|Act or Program||Acronym||Year Enacted||Significance|
|Agricultural Adjustment Act||AAA||1933||Protected farmers from price drops by providing crop subsidies to reduce production, educational programs to teach methods of preventing soil erosion.|
|Civil Works Administration||CWA||1933||Provided public works jobs at $15/week to four million workers in 1934.|
|Civilian Conservation Corps||CCC||1933||Sent 250,000 young men to work camps to perform reforestation and conservation tasks. Removed surplus of workers from cities, provided healthy conditions for boys, provided money for families.|
|Federal Emergency Relief Act||FERA||1933||Distributed millions of dollars of direct aid to unemployed workers.|
|Glass-Steagall Act||FDIC||1933||Created federally insured bank deposits ($2500 per investor at first) to prevent bank failures.|
|National Industrial Recovery Act||NIRA||1933||Created NRA to enforce codes of fair competition, minimum wages, and to permit collective bargaining of workers.|
|National Youth Administration||NYA||1935||Provided part-time employment to more than two million college and high school students.|
|Public Works Administration||PWA||1933||Received $3.3 billion appropriation from Congress for public works projects.|
|Rural Electrification Administration||REA||1935||Encouraged farmers to join cooperatives to bring electricity to farms. Despite its efforts, by 1940 only 40% of American farms were electrified.|
|Securities and Exchange Commission||SEC||1934||Regulated stock market and restricted margin buying.|
|Social Security Act||1935||Response to critics (Dr. Townsend and Huey Long), it provided pensions, unemployment insurance, and aid to blind, deaf, disabled, and dependent children.|
|Tennessee Valley Authority||TVA||1933||Federal government build series of dams to prevent flooding and sell electricity.
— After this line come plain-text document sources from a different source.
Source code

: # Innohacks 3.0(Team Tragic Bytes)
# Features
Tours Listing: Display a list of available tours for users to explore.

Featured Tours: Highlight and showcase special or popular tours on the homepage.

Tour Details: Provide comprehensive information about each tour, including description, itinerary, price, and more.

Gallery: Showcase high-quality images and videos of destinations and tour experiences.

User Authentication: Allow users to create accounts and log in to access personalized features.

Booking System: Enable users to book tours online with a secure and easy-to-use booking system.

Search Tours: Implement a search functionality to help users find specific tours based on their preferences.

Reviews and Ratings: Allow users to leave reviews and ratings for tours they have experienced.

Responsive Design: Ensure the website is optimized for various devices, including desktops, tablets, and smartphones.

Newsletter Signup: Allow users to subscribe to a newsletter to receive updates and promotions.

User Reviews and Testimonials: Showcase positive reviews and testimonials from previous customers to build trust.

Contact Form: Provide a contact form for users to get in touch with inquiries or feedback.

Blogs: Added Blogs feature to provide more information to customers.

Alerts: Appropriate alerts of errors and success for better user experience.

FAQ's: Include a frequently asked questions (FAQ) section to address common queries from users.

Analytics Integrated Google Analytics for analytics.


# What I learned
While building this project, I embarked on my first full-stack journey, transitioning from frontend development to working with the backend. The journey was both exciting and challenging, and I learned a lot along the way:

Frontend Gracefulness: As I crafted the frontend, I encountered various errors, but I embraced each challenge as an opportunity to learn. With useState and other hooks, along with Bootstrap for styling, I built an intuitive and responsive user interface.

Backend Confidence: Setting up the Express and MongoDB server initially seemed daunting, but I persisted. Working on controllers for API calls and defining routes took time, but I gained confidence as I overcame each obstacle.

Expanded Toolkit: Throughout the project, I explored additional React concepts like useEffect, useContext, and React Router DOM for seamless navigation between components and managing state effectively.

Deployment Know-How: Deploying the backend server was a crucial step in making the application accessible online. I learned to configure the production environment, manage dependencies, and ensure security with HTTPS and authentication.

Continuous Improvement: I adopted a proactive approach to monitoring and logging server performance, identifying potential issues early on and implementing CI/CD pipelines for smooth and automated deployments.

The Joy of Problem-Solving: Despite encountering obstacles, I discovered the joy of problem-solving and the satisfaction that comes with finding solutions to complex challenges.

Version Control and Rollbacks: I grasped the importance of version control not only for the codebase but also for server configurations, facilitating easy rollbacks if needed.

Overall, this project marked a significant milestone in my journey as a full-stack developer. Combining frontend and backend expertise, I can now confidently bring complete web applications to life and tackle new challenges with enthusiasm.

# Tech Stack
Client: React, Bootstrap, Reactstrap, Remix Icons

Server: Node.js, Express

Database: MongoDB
First public competition with private power industries|
|Wagner Act||NLRB||1935||Allowed workers to join unions and outlawed union-busting tactics by management.|
|Works Progress Administration||WPA||1935||Employed 8.5 million workers in construction and other jobs, but more importantly provided work in arts, theater, and literary projects.|
Please cite this source when appropriate:
Feldmeth, Greg D. "U.S. History Resources"
http://home.earthlink.net/~gfeldmeth/USHistory.html (31 March 1998).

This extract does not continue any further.